The Pacific Coast Railway built an electrified line from Santa Maria to Betteravia in 1906.

In the early 1960s, the Union Sugar Company decided it no longer wanted to maintain the increasingly old infrastructure of the community and gave notice to all residents to evacuate. The homes were sold for an average of $50 each. Most of the homes were bought by their renters and moved, and some were bought by other individuals. However, some residents remained until 1966 when the company closed the town and finally evicted the remaining residents.

On March 8, 1988, the sugar refinery plant, then owned by Imperial Holly (now known as Imperial Sugar), suffered a dust explosion and fire which resulted in the injury of eight employees, seven critically. Following the closure of Imperial Holly's Betteravia sugar plant here in 1993, Betteravia became a ghost town with many vacant and demolished buildings.

== Betteravia Industrial Park ==
On September 8, 2008, the Santa Maria Valley Railroad moved its corporate office and yard operations to the former Union Sugar site. The SMVRR had redeveloped the site and it is now the Betteravia Industrial Park, providing transload operations to rail freight customers not located on a rail line. Some of the buildings are being renovated, and the old townsite is being preserved. The SMVRR has since moved its headquarters to 1599 'A' Street.

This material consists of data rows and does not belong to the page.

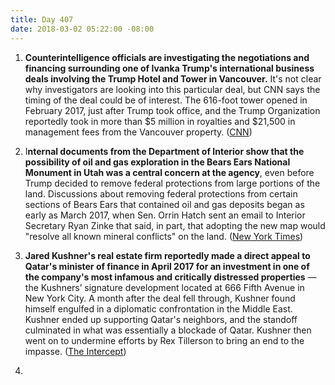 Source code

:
 ```yaml
---
title: Day 407
date: 2018-03-02 05:22:00 -08:00
---
```


1. **Counterintelligence officials are investigating the negotiations and financing surrounding one of Ivanka Trump's international business deals involving the Trump Hotel and Tower in Vancouver.** It's not clear why investigators are looking into this particular deal, but CNN says the timing of the deal could be of interest. The 616-foot tower opened in February 2017, just after Trump took office, and the Trump Organization reportedly took in more than $5 million in royalties and $21,500 in management fees from the Vancouver property. ([CNN](https://www.cnn.com/2018/03/01/politics/ivanka-trump-fbi-investigation/index.html))

2. I**nternal documents from the Department of Interior show that the possibility of oil and gas exploration in the Bears Ears National Monument in Utah was a central concern at the agency**, even before Trump decided to remove federal protections from large portions of the land. Discussions about removing federal protections from certain sections of Bears Ears that contained oil and gas deposits began as early as March 2017, when Sen. Orrin Hatch sent an email to Interior Secretary Ryan Zinke that said, in part, that adopting the new map would "resolve all known mineral conflicts" on the land. ([New York Times](https://www.nytimes.com/2018/03/02/climate/bears-ears-national-monument.html))

3. **Jared Kushner's real estate firm reportedly made a direct appeal to Qatar's minister of finance in April 2017 for an investment in one of the company's most infamous and critically distressed properties** — the Kushners’ signature development located at 666 Fifth Avenue in New York City. A month after the deal fell through, Kushner found himself engulfed in a diplomatic confrontation in the Middle East. Kushner ended up supporting Qatar's neighbors, and the standoff culminated in what was essentially a blockade of Qatar. Kushner then went on to undermine efforts by Rex Tillerson to bring an end to the impasse. ([The Intercept](https://theintercept.com/2018/03/02/jared-kushner-real-estate-qatar-blockade/))

4.  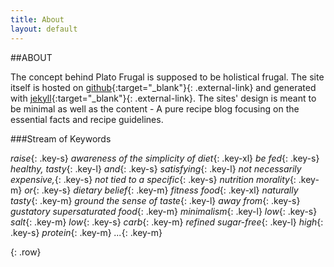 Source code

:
 ```yaml
---
title: About
layout: default
---
```


##ABOUT

The concept behind Plato Frugal is supposed to be holistical frugal.
The site itself is hosted on [github](http://github.com/platofrugal){:target="_blank"}{: .external-link} and generated with [jekyll](http://jekyllrb.com/){:target="_blank"}{: .external-link}. The sites' design is meant to be minimal as well as the content - A pure recipe blog focusing on the essential facts and recipe guidelines.

###Stream of Keywords 

*raise*{: .key-s} *awareness of the simplicity of diet*{: .key-xl} 
*be fed*{: .key-s} *healthy, tasty*{: .key-l} *and*{: .key-s} *satisfying*{: .key-l} 
*not necessarily expensive,*{: .key-s}
*not tied to a specific*{: .key-s} *nutrition morality*{: .key-m} *or*{: .key-s} *dietary belief*{: .key-m}
*fitness food*{: .key-xl} *naturally tasty*{: .key-m}
*ground the sense of taste*{: .key-l} *away from*{: .key-s} *gustatory supersaturated food*{: .key-m}
*minimalism*{: .key-l}
*low*{: .key-s} *salt*{: .key-m}
*low*{: .key-s} *carb*{: .key-m}
*refined sugar-free*{: .key-l}
*high*{: .key-s} *protein*{: .key-m}
*...*{: .key-m}

{: .row}

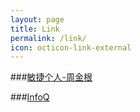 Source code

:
 ```yaml
---
layout: page
title: Link
permalink: /link/
icon: octicon-link-external
---
```


###[敏捷个人-周金根](http://www.cnblogs.com/zhoujg/tag/%E6%95%8F%E6%8D%B7%E4%B8%AA%E4%BA%BA/)

###[InfoQ](http://www.infoq.com/cn/) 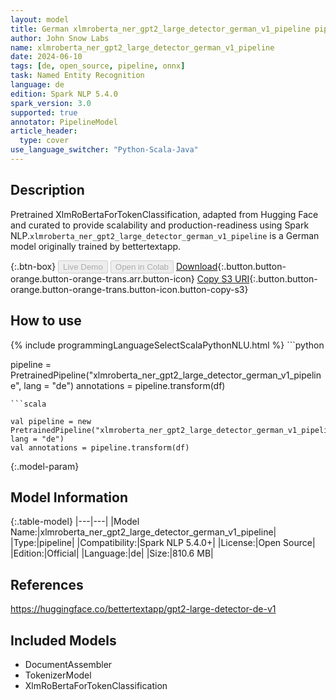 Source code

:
 ```yaml
---
layout: model
title: German xlmroberta_ner_gpt2_large_detector_german_v1_pipeline pipeline XlmRoBertaForTokenClassification from bettertextapp
author: John Snow Labs
name: xlmroberta_ner_gpt2_large_detector_german_v1_pipeline
date: 2024-06-10
tags: [de, open_source, pipeline, onnx]
task: Named Entity Recognition
language: de
edition: Spark NLP 5.4.0
spark_version: 3.0
supported: true
annotator: PipelineModel
article_header:
  type: cover
use_language_switcher: "Python-Scala-Java"
---
```


## Description

Pretrained XlmRoBertaForTokenClassification, adapted from Hugging Face and curated to provide scalability and production-readiness using Spark NLP.`xlmroberta_ner_gpt2_large_detector_german_v1_pipeline` is a German model originally trained by bettertextapp.

{:.btn-box}
<button class="button button-orange" disabled>Live Demo</button>
<button class="button button-orange" disabled>Open in Colab</button>
[Download](https://s3.amazonaws.com/auxdata.johnsnowlabs.com/public/models/xlmroberta_ner_gpt2_large_detector_german_v1_pipeline_de_5.4.0_3.0_1718028086227.zip){:.button.button-orange.button-orange-trans.arr.button-icon}
[Copy S3 URI](s3://auxdata.johnsnowlabs.com/public/models/xlmroberta_ner_gpt2_large_detector_german_v1_pipeline_de_5.4.0_3.0_1718028086227.zip){:.button.button-orange.button-orange-trans.button-icon.button-copy-s3}

## How to use



<div class="tabs-box" markdown="1">
{% include programmingLanguageSelectScalaPythonNLU.html %}
```python

pipeline = PretrainedPipeline("xlmroberta_ner_gpt2_large_detector_german_v1_pipeline", lang = "de")
annotations =  pipeline.transform(df)   

```
```scala

val pipeline = new PretrainedPipeline("xlmroberta_ner_gpt2_large_detector_german_v1_pipeline", lang = "de")
val annotations = pipeline.transform(df)

```
</div>

{:.model-param}
## Model Information

{:.table-model}
|---|---|
|Model Name:|xlmroberta_ner_gpt2_large_detector_german_v1_pipeline|
|Type:|pipeline|
|Compatibility:|Spark NLP 5.4.0+|
|License:|Open Source|
|Edition:|Official|
|Language:|de|
|Size:|810.6 MB|

## References

https://huggingface.co/bettertextapp/gpt2-large-detector-de-v1

## Included Models

- DocumentAssembler
- TokenizerModel
- XlmRoBertaForTokenClassification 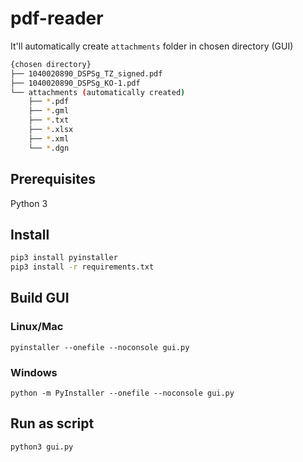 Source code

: # pdf-reader

It'll automatically create `attachments` folder in chosen directory (GUI)

```sh
{chosen directory}
├── 1040020890_DSPSg_TZ_signed.pdf
├── 1040020890_DSPSg_KO-1.pdf
└── attachments (automatically created)
    ├── *.pdf
    ├── *.gml
    ├── *.txt
    ├── *.xlsx
    ├── *.xml
    └── *.dgn
```

## Prerequisites

Python 3

## Install

```sh
pip3 install pyinstaller
pip3 install -r requirements.txt
```

## Build GUI

### Linux/Mac

`pyinstaller --onefile --noconsole gui.py`

### Windows

`python -m PyInstaller --onefile --noconsole gui.py`

## Run as script

`python3 gui.py`
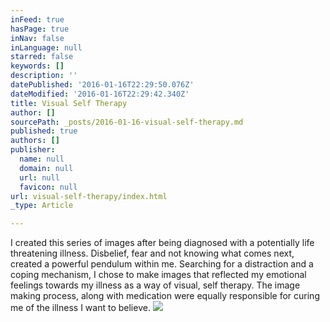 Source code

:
 ```yaml
---
inFeed: true
hasPage: true
inNav: false
inLanguage: null
starred: false
keywords: []
description: ''
datePublished: '2016-01-16T22:29:50.076Z'
dateModified: '2016-01-16T22:29:42.340Z'
title: Visual Self Therapy
author: []
sourcePath: _posts/2016-01-16-visual-self-therapy.md
published: true
authors: []
publisher:
  name: null
  domain: null
  url: null
  favicon: null
url: visual-self-therapy/index.html
_type: Article

---
```

I created this series of images after being diagnosed with a potentially life threatening illness. Disbelief, fear and not knowing what comes next, created a powerful pendulum within me. Searching for a distraction and a coping mechanism, I chose to make images that reflected my emotional feelings towards my illness as a way of visual, self therapy. The image making process, along with medication were equally responsible for curing me of the illness I want to believe. ![](https://the-grid-user-content.s3-us-west-2.amazonaws.com/5d867042-e5f1-40be-9fd5-1e24597fc865.jpg) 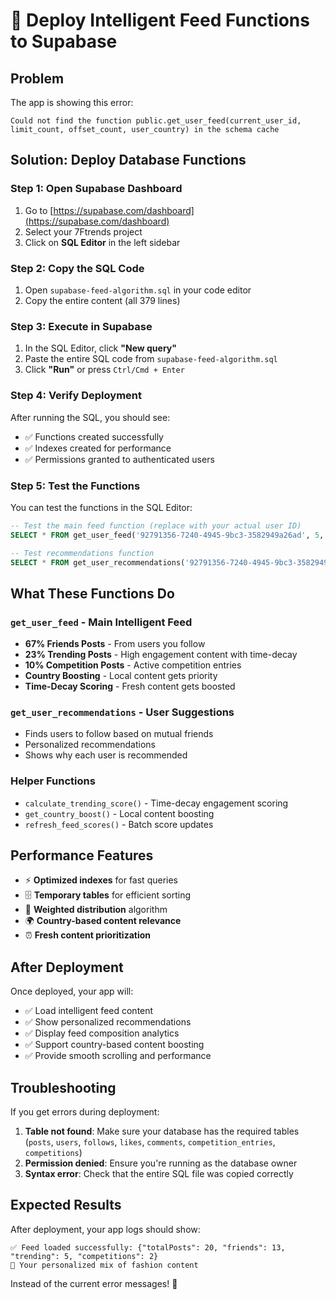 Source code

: # 🚀 Deploy Intelligent Feed Functions to Supabase

## **Problem**
The app is showing this error:
```
Could not find the function public.get_user_feed(current_user_id, limit_count, offset_count, user_country) in the schema cache
```

## **Solution: Deploy Database Functions**

### **Step 1: Open Supabase Dashboard**
1. Go to [https://supabase.com/dashboard](https://supabase.com/dashboard)
2. Select your 7Ftrends project
3. Click on **SQL Editor** in the left sidebar

### **Step 2: Copy the SQL Code**
1. Open `supabase-feed-algorithm.sql` in your code editor
2. Copy the entire content (all 379 lines)

### **Step 3: Execute in Supabase**
1. In the SQL Editor, click **"New query"**
2. Paste the entire SQL code from `supabase-feed-algorithm.sql`
3. Click **"Run"** or press `Ctrl/Cmd + Enter`

### **Step 4: Verify Deployment**
After running the SQL, you should see:
- ✅ Functions created successfully
- ✅ Indexes created for performance
- ✅ Permissions granted to authenticated users

### **Step 5: Test the Functions**
You can test the functions in the SQL Editor:

```sql
-- Test the main feed function (replace with your actual user ID)
SELECT * FROM get_user_feed('92791356-7240-4945-9bc3-3582949a26ad', 5, 0, 'US');

-- Test recommendations function
SELECT * FROM get_user_recommendations('92791356-7240-4945-9bc3-3582949a26ad', 3);
```

## **What These Functions Do**

### **`get_user_feed`** - Main Intelligent Feed
- **67% Friends Posts** - From users you follow
- **23% Trending Posts** - High engagement content with time-decay
- **10% Competition Posts** - Active competition entries
- **Country Boosting** - Local content gets priority
- **Time-Decay Scoring** - Fresh content gets boosted

### **`get_user_recommendations`** - User Suggestions
- Finds users to follow based on mutual friends
- Personalized recommendations
- Shows why each user is recommended

### **Helper Functions**
- `calculate_trending_score()` - Time-decay engagement scoring
- `get_country_boost()` - Local content boosting
- `refresh_feed_scores()` - Batch score updates

## **Performance Features**
- ⚡ **Optimized indexes** for fast queries
- 🗄️ **Temporary tables** for efficient sorting
- 🎯 **Weighted distribution** algorithm
- 🌍 **Country-based content relevance**
- ⏰ **Fresh content prioritization**

## **After Deployment**
Once deployed, your app will:
- ✅ Load intelligent feed content
- ✅ Show personalized recommendations
- ✅ Display feed composition analytics
- ✅ Support country-based content boosting
- ✅ Provide smooth scrolling and performance

## **Troubleshooting**
If you get errors during deployment:
1. **Table not found**: Make sure your database has the required tables (`posts`, `users`, `follows`, `likes`, `comments`, `competition_entries`, `competitions`)
2. **Permission denied**: Ensure you're running as the database owner
3. **Syntax error**: Check that the entire SQL file was copied correctly

## **Expected Results**
After deployment, your app logs should show:
```
✅ Feed loaded successfully: {"totalPosts": 20, "friends": 13, "trending": 5, "competitions": 2}
🤖 Your personalized mix of fashion content
```

Instead of the current error messages! 🎉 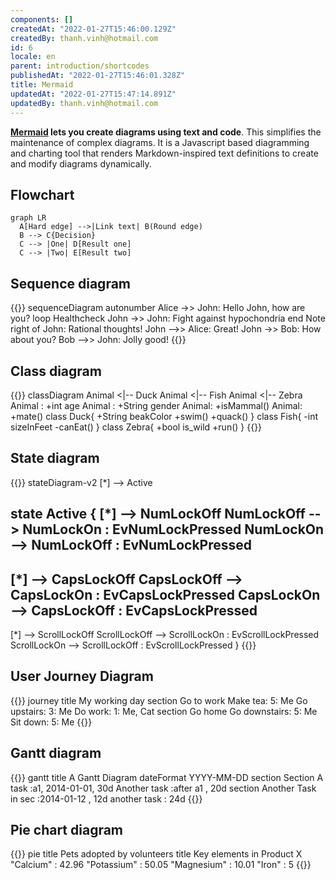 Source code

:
 ```yaml
---
components: []
createdAt: "2022-01-27T15:46:00.129Z"
createdBy: thanh.vinh@hotmail.com
id: 6
locale: en
parent: introduction/shortcodes
publishedAt: "2022-01-27T15:46:01.328Z"
title: Mermaid
updatedAt: "2022-01-27T15:47:14.891Z"
updatedBy: thanh.vinh@hotmail.com
---
```


**[Mermaid](https://mermaid-js.github.io/mermaid/#/) lets you create diagrams using text and code**. This simplifies the maintenance of complex diagrams. It is a Javascript based diagramming and charting tool that renders Markdown-inspired text definitions to create and modify diagrams dynamically.

## Flowchart

```mermaid
graph LR
  A[Hard edge] -->|Link text| B(Round edge)
  B --> C{Decision}
  C --> |One| D[Result one]
  C --> |Two| E[Result two]
```

## Sequence diagram

{{<mermaid>}}
sequenceDiagram
autonumber
Alice ->> John: Hello John, how are you?
loop Healthcheck
John ->> John: Fight against hypochondria
end
Note right of John: Rational thoughts!
John -->> Alice: Great!
John ->> Bob: How about you?
Bob -->> John: Jolly good!
{{</mermaid>}}

## Class diagram

{{<mermaid>}}
classDiagram
Animal <|-- Duck
Animal <|-- Fish
Animal <|-- Zebra
Animal : +int age
Animal : +String gender
Animal: +isMammal()
Animal: +mate()
class Duck{
+String beakColor
+swim()
+quack()
}
class Fish{
-int sizeInFeet
-canEat()
}
class Zebra{
+bool is_wild
+run()
}
{{</mermaid>}}

## State diagram

{{<mermaid>}}
stateDiagram-v2
[*] --> Active

state Active {
[*] --> NumLockOff
NumLockOff --> NumLockOn : EvNumLockPressed
NumLockOn --> NumLockOff : EvNumLockPressed
--
[*] --> CapsLockOff
CapsLockOff --> CapsLockOn : EvCapsLockPressed
CapsLockOn --> CapsLockOff : EvCapsLockPressed
--
[*] --> ScrollLockOff
ScrollLockOff --> ScrollLockOn : EvScrollLockPressed
ScrollLockOn --> ScrollLockOff : EvScrollLockPressed
}
{{</mermaid>}}

## User Journey Diagram

{{<mermaid>}}
journey
title My working day
section Go to work
Make tea: 5: Me
Go upstairs: 3: Me
Do work: 1: Me, Cat
section Go home
Go downstairs: 5: Me
Sit down: 5: Me
{{</mermaid>}}

## Gantt diagram

{{<mermaid>}}
gantt
title A Gantt Diagram
dateFormat YYYY-MM-DD
section Section
A task :a1, 2014-01-01, 30d
Another task :after a1 , 20d
section Another
Task in sec :2014-01-12 , 12d
another task : 24d
{{</mermaid>}}

## Pie chart diagram

{{<mermaid>}}
pie title Pets adopted by volunteers
title Key elements in Product X
"Calcium" : 42.96
"Potassium" : 50.05
"Magnesium" : 10.01
"Iron" : 5
{{</mermaid>}}
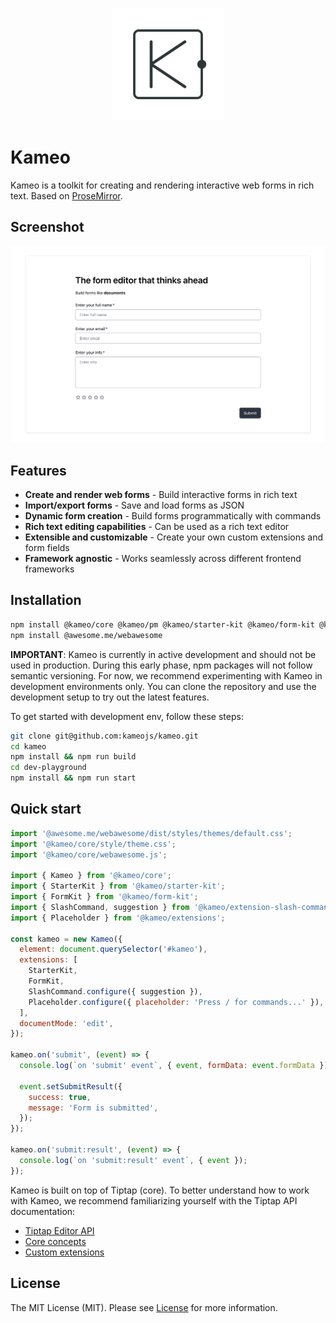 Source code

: <p align="center">
  <a href="#" target="_blank">
    <img src="./assets/logo.svg?sanitize=true" width="180" height="180" alt="Kameo" />
  </a>
</p>

# Kameo

Kameo is a toolkit for creating and rendering interactive web forms in rich text. Based on [ProseMirror](https://prosemirror.net/).

## Screenshot

<p align="center">
  <img src="./assets/screenshot.webp" width="600px" alt="Kameo screenshot" />
</p>

## Features
- **Create and render web forms** - Build interactive forms in rich text
- **Import/export forms** - Save and load forms as JSON
- **Dynamic form creation** - Build forms programmatically with commands
- **Rich text editing capabilities** - Can be used as a rich text editor
- **Extensible and customizable** - Create your own custom extensions and form fields
- **Framework agnostic** - Works seamlessly across different frontend frameworks

## Installation

```bash
npm install @kameo/core @kameo/pm @kameo/starter-kit @kameo/form-kit @kameo/extension-slash-command @kameo/extensions
npm install @awesome.me/webawesome
```

**IMPORTANT**: Kameo is currently in active development and should not be used in production. During this early phase, npm packages will not follow semantic versioning. For now, we recommend experimenting with Kameo in development environments only. You can clone the repository and use the development setup to try out the latest features.

To get started with development env, follow these steps:

```bash
git clone git@github.com:kameojs/kameo.git
cd kameo
npm install && npm run build
cd dev-playground
npm install && npm run start
```

## Quick start

```javascript
import '@awesome.me/webawesome/dist/styles/themes/default.css';
import '@kameo/core/style/theme.css';
import '@kameo/core/webawesome.js';

import { Kameo } from '@kameo/core';
import { StarterKit } from '@kameo/starter-kit';
import { FormKit } from '@kameo/form-kit';
import { SlashCommand, suggestion } from '@kameo/extension-slash-command';
import { Placeholder } from '@kameo/extensions';

const kameo = new Kameo({
  element: document.querySelector('#kameo'),
  extensions: [
    StarterKit,
    FormKit,
    SlashCommand.configure({ suggestion }),
    Placeholder.configure({ placeholder: 'Press / for commands...' }),
  ],
  documentMode: 'edit',
});

kameo.on('submit', (event) => {
  console.log(`on 'submit' event`, { event, formData: event.formData });

  event.setSubmitResult({
    success: true,
    message: 'Form is submitted',
  });
});

kameo.on('submit:result', (event) => {
  console.log(`on 'submit:result' event`, { event });
});
```

Kameo is built on top of Tiptap (core). To better understand how to work with Kameo, we recommend familiarizing yourself with the Tiptap API documentation:

- [Tiptap Editor API](https://tiptap.dev/docs/editor/api/editor)
- [Core concepts](https://tiptap.dev/docs/editor/core-concepts/introduction)
- [Custom extensions](https://tiptap.dev/docs/editor/extensions/custom-extensions)

## License

The MIT License (MIT). Please see [License](LICENSE) for more information.
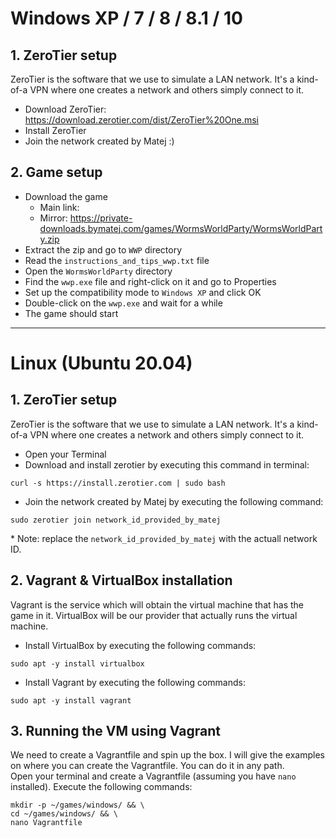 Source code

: # Windows XP / 7 / 8 / 8.1 / 10

## 1. ZeroTier setup
ZeroTier is the software that we use to simulate a LAN network. It's a kind-of-a VPN where one creates a network and others simply connect to it.  
- Download ZeroTier: https://download.zerotier.com/dist/ZeroTier%20One.msi
- Install ZeroTier
- Join the network created by Matej :)

## 2. Game setup
- Download the game
  - Main link: 
  - Mirror: https://private-downloads.bymatej.com/games/WormsWorldParty/WormsWorldParty.zip
- Extract the zip and go to `WWP` directory
- Read the `instructions_and_tips_wwp.txt` file
- Open the `WormsWorldParty` directory
- Find the `wwp.exe` file and right-click on it and go to Properties
- Set up the compatibility mode to `Windows XP` and click OK
- Double-click on the `wwp.exe` and wait for a while
- The game should start

-----

# Linux (Ubuntu 20.04)
## 1. ZeroTier setup
ZeroTier is the software that we use to simulate a LAN network. It's a kind-of-a VPN where one creates a network and others simply connect to it.  
- Open your Terminal
- Download and install zerotier by executing this command in terminal:  
```
curl -s https://install.zerotier.com | sudo bash
```
- Join the network created by Matej by executing the following command:  
```
sudo zerotier join network_id_provided_by_matej
```
\* Note: replace the  `network_id_provided_by_matej` with the actuall network ID.

## 2. Vagrant & VirtualBox installation
Vagrant is the service which will obtain the virtual machine that has the game in it. VirtualBox will be our provider that actually runs the virtual machine.

- Install VirtualBox by executing the following commands:  
```
sudo apt -y install virtualbox
```

- Install Vagrant by executing the following commands:  
```
sudo apt -y install vagrant
```

## 3. Running the VM using Vagrant
We need to create a Vagrantfile and spin up the box. I will give the examples on where you can create the Vagrantfile. You can do it in any path.  
Open your terminal and create a Vagrantfile (assuming you have `nano` installed). Execute the following commands: 
```
mkdir -p ~/games/windows/ && \
cd ~/games/windows/ && \ 
nano Vagrantfile
```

A former Union Sugar 0-4-0 Tender Saddle-Tank steam locomotive '1' is on static display at the SMAT centre. The Tender is believed to have been scrapped for the war effort during World War II. The location is behind the old Hancock engine shops and is operated by the Santa Maria Valley Railway Historical Museum. Other displays include a Canadian National speeder, a former wooden Caboose, a Sacramento Northern Boxcar, and a signal, all on static display.